◆ **What this task involves**
An exact copy of the lines from the one containing "In some modern" through the last line below is required; include both of those lines and no others.

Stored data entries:
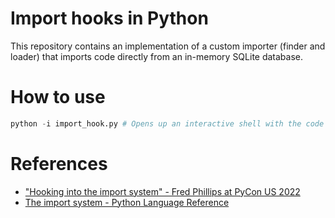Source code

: # Import hooks in Python

This repository contains an implementation of a custom importer (finder and loader) that imports code directly from an in-memory SQLite database.

# How to use

```python
python -i import_hook.py # Opens up an interactive shell with the code in import_hook executed
```

# References
- ["Hooking into the import system" - Fred Phillips at PyCon US 2022](https://us.pycon.org/2022/schedule/presentation/76/)
- [The import system - Python Language Reference](https://docs.python.org/3/reference/import.html#the-import-system)

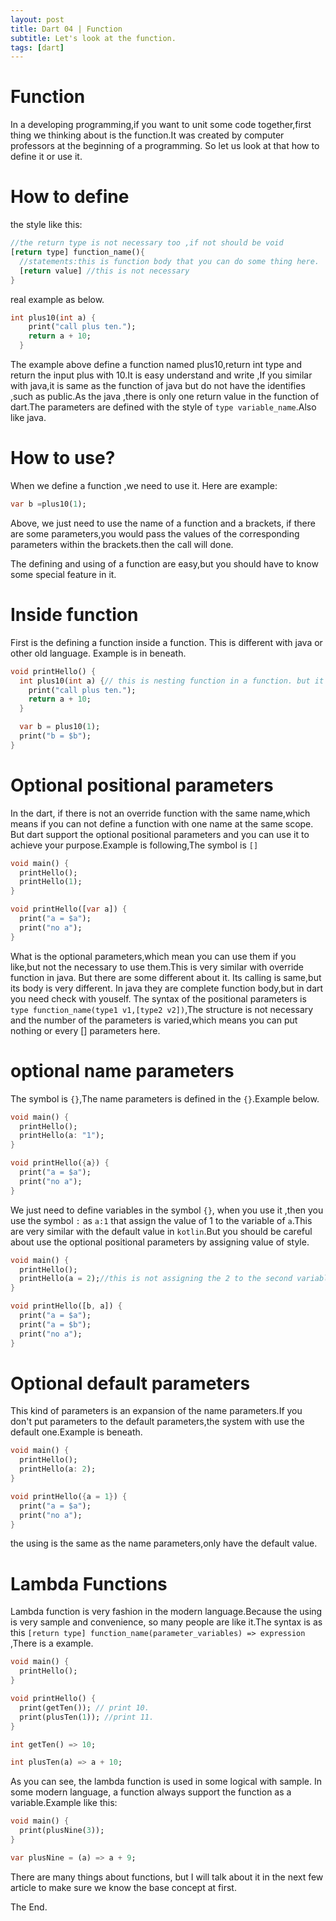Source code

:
 ```yaml
---
layout: post
title: Dart 04 | Function
subtitle: Let's look at the function.
tags: [dart]
---
```

# Function
In a developing programming,if you want to unit some code together,first thing we thinking about is the function.It was created by computer professors at the beginning of a programming.
So let us look at that how to define it or use it.
# How to define
the style like this:

```dart
//the return type is not necessary too ,if not should be void
[return type] function_name(){
  //statements:this is function body that you can do some thing here.
  [return value] //this is not necessary  
}

```
real example as below.
```dart
int plus10(int a) {
    print("call plus ten.");
    return a + 10;
  }

```
The example above define a function named plus10,return int type and return the input plus with 10.It is easy understand and write ,If you similar with java,it is same as the function of java but do not have the identifies ,such as public.As the java ,there is only one return value in the function of dart.The parameters are defined with the style of `type variable_name`.Also like java.

# How to use?
When we define a function ,we need to use it. Here are example:
```dart
var b =plus10(1);
```
Above, we just need to use the name of a function and a brackets, if there are some parameters,you would pass the values of the corresponding parameters within the brackets.then the call will done.


The defining and using of a function are easy,but you should have to know some special feature in it.
# Inside function   
First is the defining a function inside a function. This is different with java or other old language. Example is in beneath.

```dart
void printHello() {
  int plus10(int a) {// this is nesting function in a function. but it only use in the function.
    print("call plus ten.");
    return a + 10;
  }

  var b = plus10(1);
  print("b = $b");
}
```
# Optional positional parameters
In the dart, if there is not an override function with the same name,which means if you can not define a function with one name at the same scope. But dart support the optional positional parameters and you can use it to achieve your purpose.Example is following,The symbol is `[]`
```dart
void main() {
  printHello();
  printHello(1);
}

void printHello([var a]) {
  print("a = $a");
  print("no a");
}

```
What is the optional parameters,which mean you can use them if you like,but not the necessary to use them.This is very similar with override function in java. But there are some different about it. Its calling is same,but its body is very different. In java they are complete function body,but in dart you need check with youself.
The syntax of the positional parameters is `type function_name(type1 v1,[type2 v2])`,The structure is not necessary and the number of the parameters is varied,which means you can put nothing or every [] parameters here.

# optional name parameters
The symbol is `{}`,The name parameters is defined in the `{}`.Example below.
```dart
void main() {
  printHello();
  printHello(a: "1");
}

void printHello({a}) {
  print("a = $a");
  print("no a");
}

```
We just need to define variables in the symbol `{}`, when you use it ,then you use the symbol `:` as `a:1` that assign the value of 1 to the variable of `a`.This are very similar with the default value in `kotlin`.But you should be careful about use the optional positional parameters by assigning value of style.
```dart
void main() {
  printHello();
  printHello(a = 2);//this is not assigning the 2 to the second variable `a` of `printHello` but the first. This may be not within your expecting.
}

void printHello([b, a]) {
  print("a = $a");
  print("a = $b");
  print("no a");
}

```

# Optional default parameters
This kind of parameters is an expansion of  the name parameters.If you don't put parameters to the default parameters,the system with use the default one.Example is beneath.
```dart
void main() {
  printHello();
  printHello(a: 2);
}

void printHello({a = 1}) {
  print("a = $a");
  print("no a");
}

```
the using is the same as the name parameters,only have the default value.

# Lambda Functions
Lambda function is very fashion in the modern language.Because the using is very sample and convenience, so many people are like it.The syntax is as this `[return type] function_name(parameter_variables) => expression `,There is a example.
```dart
void main() {
  printHello();
}

void printHello() {
  print(getTen()); // print 10.
  print(plusTen(1)); //print 11.
}

int getTen() => 10;

int plusTen(a) => a + 10;

```
As you can see, the lambda function is used in some logical with sample.
In some modern language, a function always support the function as a variable.Example like this:
```dart
void main() {
  print(plusNine(3));
}

var plusNine = (a) => a + 9;

```
There are many things about functions, but I will talk about it in the next few article to make sure we know the base concept at first.  

The End.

◆ **Solution below**
In some modern language, a function always support the function as a variable.Example like this:
```dart
void main() {
  print(plusNine(3));
}

var plusNine = (a) => a + 9;

```
There are many things about functions, but I will talk about it in the next few article to make sure we know the base concept at first.  

The End.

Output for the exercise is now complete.